Task details: Every line from the beginning of the records below up to the one holding "2. **设计了并行的全局运动恢复框架**: 采用带有**旋转位置编码" should be quoted exactly; leave out the rest.

Source texts of formatted documents:
---------------

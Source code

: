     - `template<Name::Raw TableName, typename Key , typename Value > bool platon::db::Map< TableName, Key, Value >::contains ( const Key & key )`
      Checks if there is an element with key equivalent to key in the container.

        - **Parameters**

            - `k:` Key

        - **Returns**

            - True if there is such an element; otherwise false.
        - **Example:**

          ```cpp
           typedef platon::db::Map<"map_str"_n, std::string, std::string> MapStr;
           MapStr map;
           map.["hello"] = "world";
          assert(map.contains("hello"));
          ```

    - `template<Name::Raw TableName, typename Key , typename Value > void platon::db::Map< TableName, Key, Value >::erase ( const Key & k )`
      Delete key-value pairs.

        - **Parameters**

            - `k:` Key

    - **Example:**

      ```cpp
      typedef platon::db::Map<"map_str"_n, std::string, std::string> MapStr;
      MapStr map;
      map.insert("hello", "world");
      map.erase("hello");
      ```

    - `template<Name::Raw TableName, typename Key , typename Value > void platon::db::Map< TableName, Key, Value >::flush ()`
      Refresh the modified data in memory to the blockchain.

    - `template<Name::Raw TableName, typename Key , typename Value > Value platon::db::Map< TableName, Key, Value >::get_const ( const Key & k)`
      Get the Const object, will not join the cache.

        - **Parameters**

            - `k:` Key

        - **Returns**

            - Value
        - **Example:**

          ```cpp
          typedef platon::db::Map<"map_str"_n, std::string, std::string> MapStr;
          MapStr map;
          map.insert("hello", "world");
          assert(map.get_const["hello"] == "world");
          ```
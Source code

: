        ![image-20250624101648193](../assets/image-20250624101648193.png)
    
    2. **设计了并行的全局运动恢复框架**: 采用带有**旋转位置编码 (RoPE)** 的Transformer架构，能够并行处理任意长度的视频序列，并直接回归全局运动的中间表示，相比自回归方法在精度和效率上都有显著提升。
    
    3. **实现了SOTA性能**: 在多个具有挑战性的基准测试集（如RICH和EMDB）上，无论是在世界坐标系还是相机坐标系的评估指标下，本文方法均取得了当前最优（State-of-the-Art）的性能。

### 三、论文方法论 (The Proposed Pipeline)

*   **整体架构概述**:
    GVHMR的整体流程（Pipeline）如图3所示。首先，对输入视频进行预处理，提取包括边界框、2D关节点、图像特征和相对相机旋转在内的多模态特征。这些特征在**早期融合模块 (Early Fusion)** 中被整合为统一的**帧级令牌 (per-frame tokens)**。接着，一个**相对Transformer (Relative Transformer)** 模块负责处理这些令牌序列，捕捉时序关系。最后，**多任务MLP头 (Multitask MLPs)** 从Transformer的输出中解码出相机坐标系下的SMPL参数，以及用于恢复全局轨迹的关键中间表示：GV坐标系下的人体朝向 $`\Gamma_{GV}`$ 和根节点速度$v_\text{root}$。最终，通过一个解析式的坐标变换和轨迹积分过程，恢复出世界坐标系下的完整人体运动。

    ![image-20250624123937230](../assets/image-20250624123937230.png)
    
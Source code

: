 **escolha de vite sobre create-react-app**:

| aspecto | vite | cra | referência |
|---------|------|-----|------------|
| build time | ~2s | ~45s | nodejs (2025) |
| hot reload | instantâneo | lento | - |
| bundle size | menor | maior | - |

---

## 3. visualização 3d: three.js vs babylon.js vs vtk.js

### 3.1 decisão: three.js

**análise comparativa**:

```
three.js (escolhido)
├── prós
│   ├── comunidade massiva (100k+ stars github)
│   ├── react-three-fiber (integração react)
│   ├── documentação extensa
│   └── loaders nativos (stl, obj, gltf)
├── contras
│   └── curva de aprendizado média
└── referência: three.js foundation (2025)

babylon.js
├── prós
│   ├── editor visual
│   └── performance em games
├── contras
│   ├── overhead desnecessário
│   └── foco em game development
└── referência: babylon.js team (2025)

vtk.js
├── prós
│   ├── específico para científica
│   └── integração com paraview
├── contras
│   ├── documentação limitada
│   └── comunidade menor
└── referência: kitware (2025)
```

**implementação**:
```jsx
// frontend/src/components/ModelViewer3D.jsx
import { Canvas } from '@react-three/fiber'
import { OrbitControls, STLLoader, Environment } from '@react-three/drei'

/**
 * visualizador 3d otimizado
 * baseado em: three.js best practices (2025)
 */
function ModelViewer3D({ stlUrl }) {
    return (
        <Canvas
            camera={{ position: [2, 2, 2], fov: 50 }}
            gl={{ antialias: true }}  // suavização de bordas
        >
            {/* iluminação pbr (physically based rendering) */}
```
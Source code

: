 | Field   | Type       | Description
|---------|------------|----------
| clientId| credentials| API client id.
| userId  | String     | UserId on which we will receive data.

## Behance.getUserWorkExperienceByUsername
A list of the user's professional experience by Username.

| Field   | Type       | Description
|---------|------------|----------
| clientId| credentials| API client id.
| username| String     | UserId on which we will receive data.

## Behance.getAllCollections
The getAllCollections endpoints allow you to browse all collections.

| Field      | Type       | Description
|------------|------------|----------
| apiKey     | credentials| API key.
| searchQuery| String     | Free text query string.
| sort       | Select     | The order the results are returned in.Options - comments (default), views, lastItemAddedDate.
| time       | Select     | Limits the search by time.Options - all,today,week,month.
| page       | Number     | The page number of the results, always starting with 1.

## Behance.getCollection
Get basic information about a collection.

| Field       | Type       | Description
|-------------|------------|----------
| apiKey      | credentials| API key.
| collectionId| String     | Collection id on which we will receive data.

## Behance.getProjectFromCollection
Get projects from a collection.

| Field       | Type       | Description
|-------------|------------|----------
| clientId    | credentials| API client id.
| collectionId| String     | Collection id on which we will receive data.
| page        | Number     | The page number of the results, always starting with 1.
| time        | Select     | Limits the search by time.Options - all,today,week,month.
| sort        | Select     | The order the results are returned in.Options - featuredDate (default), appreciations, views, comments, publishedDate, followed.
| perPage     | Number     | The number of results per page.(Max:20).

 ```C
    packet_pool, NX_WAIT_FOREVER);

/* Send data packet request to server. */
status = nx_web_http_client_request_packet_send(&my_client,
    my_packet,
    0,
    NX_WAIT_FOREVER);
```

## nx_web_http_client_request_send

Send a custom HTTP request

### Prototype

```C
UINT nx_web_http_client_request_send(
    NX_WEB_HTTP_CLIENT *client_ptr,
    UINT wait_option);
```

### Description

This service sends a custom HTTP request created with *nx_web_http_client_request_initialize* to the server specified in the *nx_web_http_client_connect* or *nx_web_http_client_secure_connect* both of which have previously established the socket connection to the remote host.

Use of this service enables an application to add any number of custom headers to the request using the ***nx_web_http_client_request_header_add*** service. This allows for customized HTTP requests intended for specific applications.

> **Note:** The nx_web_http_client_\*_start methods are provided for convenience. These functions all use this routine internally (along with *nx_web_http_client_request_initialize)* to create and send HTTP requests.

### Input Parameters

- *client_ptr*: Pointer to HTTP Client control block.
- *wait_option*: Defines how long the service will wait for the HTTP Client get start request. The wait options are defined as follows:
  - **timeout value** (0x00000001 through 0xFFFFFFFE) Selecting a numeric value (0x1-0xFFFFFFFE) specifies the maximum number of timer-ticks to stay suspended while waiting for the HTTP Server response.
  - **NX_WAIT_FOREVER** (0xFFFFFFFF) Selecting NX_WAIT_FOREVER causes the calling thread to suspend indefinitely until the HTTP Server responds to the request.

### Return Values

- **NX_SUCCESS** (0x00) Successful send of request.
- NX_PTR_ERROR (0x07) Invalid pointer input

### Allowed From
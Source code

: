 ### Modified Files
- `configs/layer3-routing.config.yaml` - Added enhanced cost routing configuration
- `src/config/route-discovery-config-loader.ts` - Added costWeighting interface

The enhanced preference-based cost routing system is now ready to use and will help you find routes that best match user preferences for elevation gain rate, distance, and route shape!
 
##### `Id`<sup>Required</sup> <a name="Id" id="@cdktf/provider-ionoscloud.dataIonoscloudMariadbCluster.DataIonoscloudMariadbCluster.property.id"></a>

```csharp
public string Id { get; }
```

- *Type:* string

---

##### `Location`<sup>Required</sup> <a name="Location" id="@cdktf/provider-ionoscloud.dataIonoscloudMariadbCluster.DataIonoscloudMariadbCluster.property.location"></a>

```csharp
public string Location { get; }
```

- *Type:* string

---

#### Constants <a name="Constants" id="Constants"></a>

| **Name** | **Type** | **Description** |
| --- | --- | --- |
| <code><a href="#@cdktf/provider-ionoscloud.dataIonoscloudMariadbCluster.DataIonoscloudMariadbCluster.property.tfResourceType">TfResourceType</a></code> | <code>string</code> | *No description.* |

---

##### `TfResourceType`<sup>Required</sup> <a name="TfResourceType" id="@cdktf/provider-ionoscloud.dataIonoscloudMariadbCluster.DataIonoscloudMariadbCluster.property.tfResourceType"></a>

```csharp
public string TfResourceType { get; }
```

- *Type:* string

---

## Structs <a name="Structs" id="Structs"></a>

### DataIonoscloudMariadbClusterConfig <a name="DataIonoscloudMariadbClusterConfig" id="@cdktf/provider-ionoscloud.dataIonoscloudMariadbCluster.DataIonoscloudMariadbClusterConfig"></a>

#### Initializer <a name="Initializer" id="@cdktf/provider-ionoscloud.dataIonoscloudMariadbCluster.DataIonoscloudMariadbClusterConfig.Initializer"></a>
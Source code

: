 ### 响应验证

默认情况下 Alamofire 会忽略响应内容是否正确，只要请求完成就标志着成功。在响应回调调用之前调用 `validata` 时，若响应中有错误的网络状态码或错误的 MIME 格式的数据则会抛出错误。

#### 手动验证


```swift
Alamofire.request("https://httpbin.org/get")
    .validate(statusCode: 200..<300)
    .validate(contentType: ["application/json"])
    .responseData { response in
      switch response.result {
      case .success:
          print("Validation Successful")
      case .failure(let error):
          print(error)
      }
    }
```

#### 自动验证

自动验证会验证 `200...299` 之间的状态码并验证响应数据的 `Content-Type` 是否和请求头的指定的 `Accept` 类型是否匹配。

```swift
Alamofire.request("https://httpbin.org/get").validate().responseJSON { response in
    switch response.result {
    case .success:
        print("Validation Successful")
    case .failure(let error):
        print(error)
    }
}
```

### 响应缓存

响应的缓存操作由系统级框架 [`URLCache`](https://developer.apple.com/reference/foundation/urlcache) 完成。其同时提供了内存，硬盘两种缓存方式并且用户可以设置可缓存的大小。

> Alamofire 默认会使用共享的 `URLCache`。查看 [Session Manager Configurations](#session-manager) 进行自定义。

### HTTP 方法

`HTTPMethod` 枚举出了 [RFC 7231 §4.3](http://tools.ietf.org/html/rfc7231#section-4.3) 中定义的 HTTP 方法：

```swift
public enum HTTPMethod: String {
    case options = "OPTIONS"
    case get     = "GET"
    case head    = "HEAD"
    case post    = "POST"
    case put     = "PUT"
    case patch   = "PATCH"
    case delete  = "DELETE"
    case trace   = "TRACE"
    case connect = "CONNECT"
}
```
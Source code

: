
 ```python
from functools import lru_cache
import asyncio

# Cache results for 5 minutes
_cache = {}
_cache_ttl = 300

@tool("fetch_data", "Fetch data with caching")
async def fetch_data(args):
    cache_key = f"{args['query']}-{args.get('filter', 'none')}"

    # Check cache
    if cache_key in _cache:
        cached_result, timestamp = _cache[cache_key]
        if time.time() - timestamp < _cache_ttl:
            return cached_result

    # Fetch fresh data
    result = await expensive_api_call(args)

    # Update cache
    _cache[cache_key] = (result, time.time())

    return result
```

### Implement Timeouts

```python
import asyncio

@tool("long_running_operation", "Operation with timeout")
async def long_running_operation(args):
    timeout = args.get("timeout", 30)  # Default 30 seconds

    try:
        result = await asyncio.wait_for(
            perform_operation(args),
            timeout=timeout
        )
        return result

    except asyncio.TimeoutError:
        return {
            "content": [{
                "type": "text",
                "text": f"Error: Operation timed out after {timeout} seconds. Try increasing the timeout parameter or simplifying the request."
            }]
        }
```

---------------

Solution:
Source code

:     - `template<Name::Raw TableName, typename Key , typename Value > bool platon::db::Map< TableName, Key, Value >::contains ( const Key & key )`
      Checks if there is an element with key equivalent to key in the container.

        - **Parameters**

            - `k:` Key

        - **Returns**

            - True if there is such an element; otherwise false.
        - **Example:**

          ```cpp
           typedef platon::db::Map<"map_str"_n, std::string, std::string> MapStr;
           MapStr map;
           map.["hello"] = "world";
          assert(map.contains("hello"));
          ```

    - `template<Name::Raw TableName, typename Key , typename Value > void platon::db::Map< TableName, Key, Value >::erase ( const Key & k )`
      Delete key-value pairs.

        - **Parameters**

            - `k:` Key

    - **Example:**

      ```cpp
      typedef platon::db::Map<"map_str"_n, std::string, std::string> MapStr;
      MapStr map;
      map.insert("hello", "world");
      map.erase("hello");
      ```

    - `template<Name::Raw TableName, typename Key , typename Value > void platon::db::Map< TableName, Key, Value >::flush ()`
      Refresh the modified data in memory to the blockchain.

    - `template<Name::Raw TableName, typename Key , typename Value > Value platon::db::Map< TableName, Key, Value >::get_const ( const Key & k)`
      Get the Const object, will not join the cache.

        - **Parameters**

            - `k:` Key

        - **Returns**

            - Value
        - **Example:**

          ```cpp
          typedef platon::db::Map<"map_str"_n, std::string, std::string> MapStr;
          MapStr map;
          map.insert("hello", "world");
          assert(map.get_const["hello"] == "world");
          ```
Source code

:        ![image-20250624101648193](../assets/image-20250624101648193.png)
    
    2. **设计了并行的全局运动恢复框架**: 采用带有**旋转位置编码 (RoPE)** 的Transformer架构，能够并行处理任意长度的视频序列，并直接回归全局运动的中间表示，相比自回归方法在精度和效率上都有显著提升。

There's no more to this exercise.